Are the future Steve Schwarzman's of finance taking the GS -> KKR -> HBS route or are they being more entrepreneurial?

WSO makes it seem like the best and smartest people in finance land GS/PJT etc then go to top MF PEs etc. Obviously these guys are insanely smart and talented, but I also read that it's incredibly difficult to make it to the top in MF PE and similar places, and it's obviously a cookie cutter approach. Therefore my question is, are the future Steve Schwarzman's of our generation following that path? Or are they being more entrepreneurial and joining newer funds to grow with or targeting newer more exciting asset classes etc.

12 Comments
 

They take the route of top IB to Top PE, then make it to a senior role at a top PE shop and leave to start their own.

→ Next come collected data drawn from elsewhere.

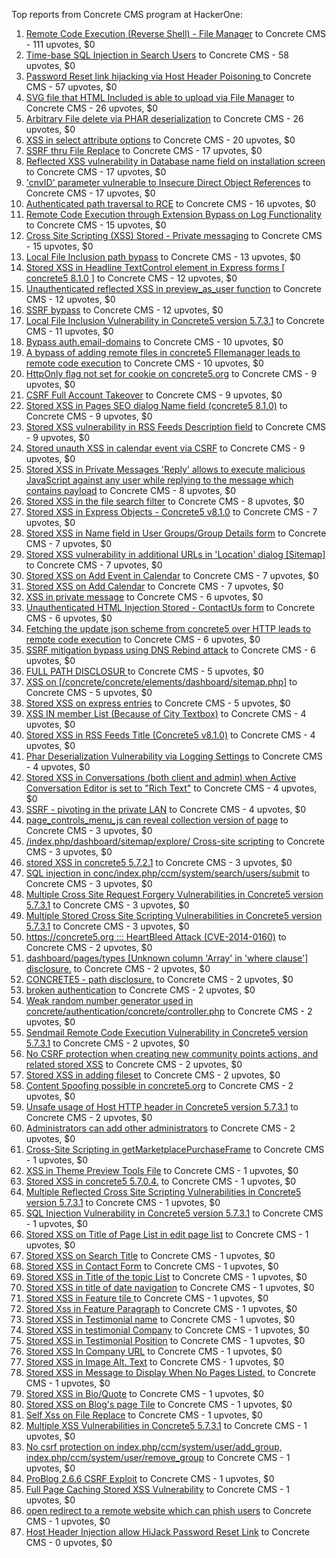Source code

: Top reports from Concrete CMS program at HackerOne:

1. [Remote Code Execution (Reverse Shell) - File Manager](https://hackerone.com/reports/768322) to Concrete CMS - 111 upvotes, $0
2. [Time-base SQL Injection in Search Users](https://hackerone.com/reports/876800) to Concrete CMS - 58 upvotes, $0
3. [Password Reset link hijacking via Host Header Poisoning ](https://hackerone.com/reports/226659) to Concrete CMS - 57 upvotes, $0
4. [SVG file that HTML Included is able to upload via File Manager](https://hackerone.com/reports/437863) to Concrete CMS - 26 upvotes, $0
5. [Arbitrary File delete via PHAR deserialization](https://hackerone.com/reports/921288) to Concrete CMS - 26 upvotes, $0
6. [XSS in select attribute options](https://hackerone.com/reports/753567) to Concrete CMS - 20 upvotes, $0
7. [SSRF thru File Replace](https://hackerone.com/reports/243865) to Concrete CMS - 17 upvotes, $0
8. [Reflected XSS vulnerability in Database name field on installation screen](https://hackerone.com/reports/289330) to Concrete CMS - 17 upvotes, $0
9. ['cnvID' parameter vulnerable to Insecure Direct Object References](https://hackerone.com/reports/265284) to Concrete CMS - 17 upvotes, $0
10. [Authenticated path traversal to RCE](https://hackerone.com/reports/1102067) to Concrete CMS - 16 upvotes, $0
11. [Remote Code Execution through Extension Bypass on Log Functionality](https://hackerone.com/reports/841947) to Concrete CMS - 15 upvotes, $0
12. [Cross Site Scripting (XSS) Stored - Private messaging](https://hackerone.com/reports/768313) to Concrete CMS - 15 upvotes, $0
13. [Local File Inclusion path bypass](https://hackerone.com/reports/147570) to Concrete CMS - 13 upvotes, $0
14. [Stored XSS in Headline TextControl element in Express forms [ concrete5 8.1.0 ]](https://hackerone.com/reports/230278) to Concrete CMS - 12 upvotes, $0
15. [Unauthenticated reflected XSS in preview_as_user function](https://hackerone.com/reports/643442) to Concrete CMS - 12 upvotes, $0
16. [SSRF bypass](https://hackerone.com/reports/863221) to Concrete CMS - 12 upvotes, $0
17. [Local File Inclusion Vulnerability in Concrete5 version 5.7.3.1](https://hackerone.com/reports/59665) to Concrete CMS - 11 upvotes, $0
18. [Bypass auth.email-domains](https://hackerone.com/reports/4795) to Concrete CMS - 10 upvotes, $0
19. [A bypass of adding remote files in concrete5 FIlemanager leads to remote code execution](https://hackerone.com/reports/1350444) to Concrete CMS - 10 upvotes, $0
20. [HttpOnly flag not set for cookie on concrete5.org](https://hackerone.com/reports/4792) to Concrete CMS - 9 upvotes, $0
21. [CSRF Full Account Takeover](https://hackerone.com/reports/152052) to Concrete CMS - 9 upvotes, $0
22. [Stored XSS in Pages SEO dialog Name field (concrete5 8.1.0)](https://hackerone.com/reports/230029) to Concrete CMS - 9 upvotes, $0
23. [Stored XSS vulnerability in RSS Feeds Description field](https://hackerone.com/reports/248133) to Concrete CMS - 9 upvotes, $0
24. [Stored unauth XSS in calendar event via CSRF](https://hackerone.com/reports/1102018) to Concrete CMS - 9 upvotes, $0
25. [Stored XSS in Private Messages 'Reply' allows to execute malicious JavaScript against any user while replying to the message which contains payload](https://hackerone.com/reports/247517) to Concrete CMS - 8 upvotes, $0
26. [Stored XSS in the file search filter](https://hackerone.com/reports/873584) to Concrete CMS - 8 upvotes, $0
27. [Stored XSS in Express Objects - Concrete5 v8.1.0](https://hackerone.com/reports/221325) to Concrete CMS - 7 upvotes, $0
28. [Stored XSS in Name field in User Groups/Group Details form](https://hackerone.com/reports/247521) to Concrete CMS - 7 upvotes, $0
29. [Stored XSS vulnerability in additional URLs in 'Location' dialog [Sitemap]](https://hackerone.com/reports/251358) to Concrete CMS - 7 upvotes, $0
30. [Stored XSS on Add Event in Calendar](https://hackerone.com/reports/300532) to Concrete CMS - 7 upvotes, $0
31. [Stored XSS on Add Calendar](https://hackerone.com/reports/300571) to Concrete CMS - 7 upvotes, $0
32. [XSS in private message](https://hackerone.com/reports/4826) to Concrete CMS - 6 upvotes, $0
33. [Unauthenticated HTML Injection Stored - ContactUs form](https://hackerone.com/reports/768327) to Concrete CMS - 6 upvotes, $0
34. [Fetching the update json scheme from concrete5 over HTTP leads to remote code execution](https://hackerone.com/reports/982130) to Concrete CMS - 6 upvotes, $0
35. [SSRF mitigation bypass using DNS Rebind attack](https://hackerone.com/reports/1369312) to Concrete CMS - 6 upvotes, $0
36. [FULL PATH DISCLOSUR ](https://hackerone.com/reports/7736) to Concrete CMS - 5 upvotes, $0
37. [XSS on [/concrete/concrete/elements/dashboard/sitemap.php]](https://hackerone.com/reports/6853) to Concrete CMS - 5 upvotes, $0
38. [Stored XSS on express entries](https://hackerone.com/reports/873474) to Concrete CMS - 5 upvotes, $0
39. [XSS IN member List (Because of City Textbox)](https://hackerone.com/reports/4839) to Concrete CMS - 4 upvotes, $0
40. [Stored XSS in RSS Feeds Title (Concrete5 v8.1.0)](https://hackerone.com/reports/221380) to Concrete CMS - 4 upvotes, $0
41. [Phar Deserialization Vulnerability via Logging Settings](https://hackerone.com/reports/1063039) to Concrete CMS - 4 upvotes, $0
42. [Stored XSS in Conversations (both client and admin) when Active Conversation Editor is set to "Rich Text"](https://hackerone.com/reports/616770) to Concrete CMS - 4 upvotes, $0
43. [SSRF - pivoting in the private LAN](https://hackerone.com/reports/1364797) to Concrete CMS - 4 upvotes, $0
44. [page_controls_menu_js can reveal collection version of page](https://hackerone.com/reports/4938) to Concrete CMS - 3 upvotes, $0
45. [/index.php/dashboard/sitemap/explore/ Cross-site scripting](https://hackerone.com/reports/4808) to Concrete CMS - 3 upvotes, $0
46. [stored XSS in concrete5 5.7.2.1](https://hackerone.com/reports/38890) to Concrete CMS - 3 upvotes, $0
47. [SQL injection in conc/index.php/ccm/system/search/users/submit](https://hackerone.com/reports/38778) to Concrete CMS - 3 upvotes, $0
48. [Multiple Cross Site Request Forgery Vulnerabilities in Concrete5 version 5.7.3.1](https://hackerone.com/reports/59660) to Concrete CMS - 3 upvotes, $0
49. [Multiple Stored Cross Site Scripting Vulnerabilities in Concrete5 version 5.7.3.1](https://hackerone.com/reports/59662) to Concrete CMS - 3 upvotes, $0
50. [https://concrete5.org ::: HeartBleed Attack (CVE-2014-0160)](https://hackerone.com/reports/6475) to Concrete CMS - 2 upvotes, $0
51. [dashboard/pages/types [Unknown column 'Array' in 'where clause'] disclosure.](https://hackerone.com/reports/4811) to Concrete CMS - 2 upvotes, $0
52. [CONCRETE5 - path disclosure.](https://hackerone.com/reports/4931) to Concrete CMS - 2 upvotes, $0
53. [broken authentication](https://hackerone.com/reports/23921) to Concrete CMS - 2 upvotes, $0
54. [Weak random number generator used in concrete/authentication/concrete/controller.php](https://hackerone.com/reports/31171) to Concrete CMS - 2 upvotes, $0
55. [Sendmail Remote Code Execution Vulnerability in Concrete5 version 5.7.3.1](https://hackerone.com/reports/59663) to Concrete CMS - 2 upvotes, $0
56. [No CSRF protection when creating new community points actions, and related stored XSS](https://hackerone.com/reports/65808) to Concrete CMS - 2 upvotes, $0
57. [Stored XSS in adding fileset](https://hackerone.com/reports/42248) to Concrete CMS - 2 upvotes, $0
58. [Content Spoofing possible in concrete5.org](https://hackerone.com/reports/168078) to Concrete CMS - 2 upvotes, $0
59. [Unsafe usage of Host HTTP header in Concrete5 version 5.7.3.1](https://hackerone.com/reports/59666) to Concrete CMS - 2 upvotes, $0
60. [Administrators can add other administrators](https://hackerone.com/reports/304642) to Concrete CMS - 2 upvotes, $0
61. [Cross-Site Scripting in getMarketplacePurchaseFrame](https://hackerone.com/reports/6843) to Concrete CMS - 1 upvotes, $0
62. [XSS in Theme Preview Tools File](https://hackerone.com/reports/4777) to Concrete CMS - 1 upvotes, $0
63. [Stored XSS in concrete5 5.7.0.4.](https://hackerone.com/reports/30019) to Concrete CMS - 1 upvotes, $0
64. [Multiple Reflected Cross Site Scripting Vulnerabilities in Concrete5 version 5.7.3.1](https://hackerone.com/reports/59661) to Concrete CMS - 1 upvotes, $0
65. [SQL Injection Vulnerability in Concrete5 version 5.7.3.1](https://hackerone.com/reports/59664) to Concrete CMS - 1 upvotes, $0
66. [Stored XSS on Title of Page List in edit page list](https://hackerone.com/reports/50554) to Concrete CMS - 1 upvotes, $0
67. [Stored XSS on Search Title](https://hackerone.com/reports/50556) to Concrete CMS - 1 upvotes, $0
68. [Stored XSS in Contact Form](https://hackerone.com/reports/50564) to Concrete CMS - 1 upvotes, $0
69. [Stored XSS in Title of the topic List](https://hackerone.com/reports/50626) to Concrete CMS - 1 upvotes, $0
70. [Stored XSS in title of date navigation](https://hackerone.com/reports/50627) to Concrete CMS - 1 upvotes, $0
71. [Stored XSS in Feature tile ](https://hackerone.com/reports/50639) to Concrete CMS - 1 upvotes, $0
72. [Stored Xss in Feature Paragraph](https://hackerone.com/reports/50642) to Concrete CMS - 1 upvotes, $0
73. [Stored XSS in  Testimonial  name](https://hackerone.com/reports/50644) to Concrete CMS - 1 upvotes, $0
74. [Stored XSS in testimonial Company](https://hackerone.com/reports/50656) to Concrete CMS - 1 upvotes, $0
75. [Stored XSS in Testimonial Position](https://hackerone.com/reports/50645) to Concrete CMS - 1 upvotes, $0
76. [Stored XSS In Company URL](https://hackerone.com/reports/50662) to Concrete CMS - 1 upvotes, $0
77. [Stored XSS in Image Alt. Text](https://hackerone.com/reports/50782) to Concrete CMS - 1 upvotes, $0
78. [Stored XSS in Message to Display When No Pages Listed.](https://hackerone.com/reports/50780) to Concrete CMS - 1 upvotes, $0
79. [Stored XSS in Bio/Quote](https://hackerone.com/reports/50779) to Concrete CMS - 1 upvotes, $0
80. [Stored XSS on Blog's page Tile](https://hackerone.com/reports/50552) to Concrete CMS - 1 upvotes, $0
81. [Self Xss on File Replace](https://hackerone.com/reports/50481) to Concrete CMS - 1 upvotes, $0
82. [Multiple XSS Vulnerabilities in Concrete5 5.7.3.1](https://hackerone.com/reports/62294) to Concrete CMS - 1 upvotes, $0
83. [No csrf protection on index.php/ccm/system/user/add_group, index.php/ccm/system/user/remove_group](https://hackerone.com/reports/64184) to Concrete CMS - 1 upvotes, $0
84. [ProBlog 2.6.6 CSRF Exploit](https://hackerone.com/reports/133847) to Concrete CMS - 1 upvotes, $0
85. [Full Page Caching Stored XSS Vulnerability](https://hackerone.com/reports/148300) to Concrete CMS - 1 upvotes, $0
86. [open redirect to a remote website which can phish users](https://hackerone.com/reports/1397804) to Concrete CMS - 1 upvotes, $0
87. [Host Header Injection allow HiJack Password Reset Link](https://hackerone.com/reports/301592) to Concrete CMS - 0 upvotes, $0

Lots of people from Goldman also leave it seems to start their own shop.

 

I mean Steve himself had this career path: DLJ -> HBS -> Partner at Lehman -> Start BX, which isnt too different from our classis IB -> PE -> MBA -> PE -> Your own fund path. Now if you look at people like David Rubenstein (Politics -> Law -> Carlyle) or Robert Smith (Industry -> MBA -> GS -> Vista), the career path becomes much more different from the traditional routes.

 

Yeah schwarzman may not have been the best example, I was looking at the backgrounds of a lot of PE/HF founders and they were decently untraditional like the two you mentioned.